The home ownership rate among people aged 25 to 34 has fallen from 51 per cent in 2001 to 37 per cent in 2018.
Dr Miller said this was because asset prices were rising faster than wages and record low interest rates had boosted house prices while simultaneously making it harder for people to accumulate savings.
Many commentators believe housing affordability is the chief reason for the intergenerational wealth gap.
ABC business reporter Michael Janda pointed out that 60 per cent of people aged under 35 rent privately, almost none of them own their house outright, many have large debts and few have extensive savings.
They are also more likely to be precariously employed as casuals, contractors or in the gig economy and their industries were hardest hit by the pandemic.
Callum Foote, writing for michaelwest.com.au, says house prices have doubled in the past 20 years.
“This never-to-be-repeated housing boom has contributed to the broadening wealth gap between older and younger generations as boomers have seen the value of their assets skyrocket under them.
“According to the ABS, fewer than half of 25 to 34-year-olds own a home today. If present conditions persist, almost half will remain renters in 40 years’ time.”
In 2019, Grattan Institute experts Brendan Coates and Carmela Chivers agreed, saying income inequality, comparatively, was not particularly high in Australia.
“The real problem is housing inequality. Rising house prices have increased wealth inequality. Rising housing costs have dramatically widened the gap between high and low disposable incomes.
“Incomes for the lowest 20 per cent of households increased by about 27 per cent between 2003 and ’04 and 2015 and ’16. But their incomes after housing costs increased by only about 16 per cent. Low-income Australians are spending much more than they used to keep a roof over their heads.

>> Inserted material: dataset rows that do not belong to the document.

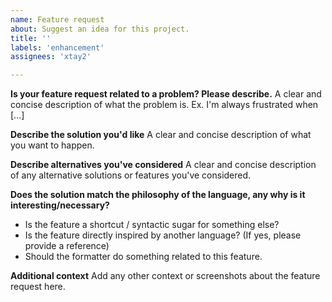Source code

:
```yaml
---
name: Feature request
about: Suggest an idea for this project.
title: ''
labels: 'enhancement'
assignees: 'xtay2'

---
```


**Is your feature request related to a problem? Please describe.**
A clear and concise description of what the problem is. Ex. I'm always frustrated when [...]

**Describe the solution you'd like**
A clear and concise description of what you want to happen.

**Describe alternatives you've considered**
A clear and concise description of any alternative solutions or features you've considered.

**Does the solution match the philosophy of the language, any why is it interesting/necessary?**
 - Is the feature a shortcut / syntactic sugar for something else?
 - Is the feature directly inspired by another language? (If yes, please provide a reference)
 - Should the formatter do something related to this feature.

**Additional context**
Add any other context or screenshots about the feature request here.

“In contrast, incomes for the highest 20 per cent of households increased by 36 per cent, and their after-housing incomes by 33 per cent.
“Home ownership is increasingly benefiting the already well-off. Since 2003–04, increasing property values have contributed to the wealth of high-income households increasing by more than 50 per cent. Wealth for low-income households has grown by less than 10 per cent.”
Baby boomer Tony Walker, writing for The Sydney Morning Herald, put it most colourfully.
“The housing boom is the Baby Boomer Klondike. I’m talking about a period of supercharged wealth accumulation that has produced the sort of intergenerational-riches bulge that has distorted the benefits of a record-setting economic expansion to the advantage of one generation and the disadvantage of others. You would be hard put to argue that, if not intergenerational theft, this was not an intergenerational provocation driven by the most favourable giveaway tax regime for an entitled generation in the Western world.
“In other words: generation X, born between 1965–1980; Y, 1981–1996; the so-called millennials; and Z, 1997 onwards, have a rather large point in their criticisms of a protected baby boomer species.”
Demographer Bernard Salt, infamously suggested millennials preferring avocado on toast to saving for a home loan. He says he was taken out of context, but it might all be moot. Because baby boomers are not eternal.
“By the end of the 2020s there will be a significant wealth transfer from the baby boomers to their millennial kids as the baby boomers start to die off.”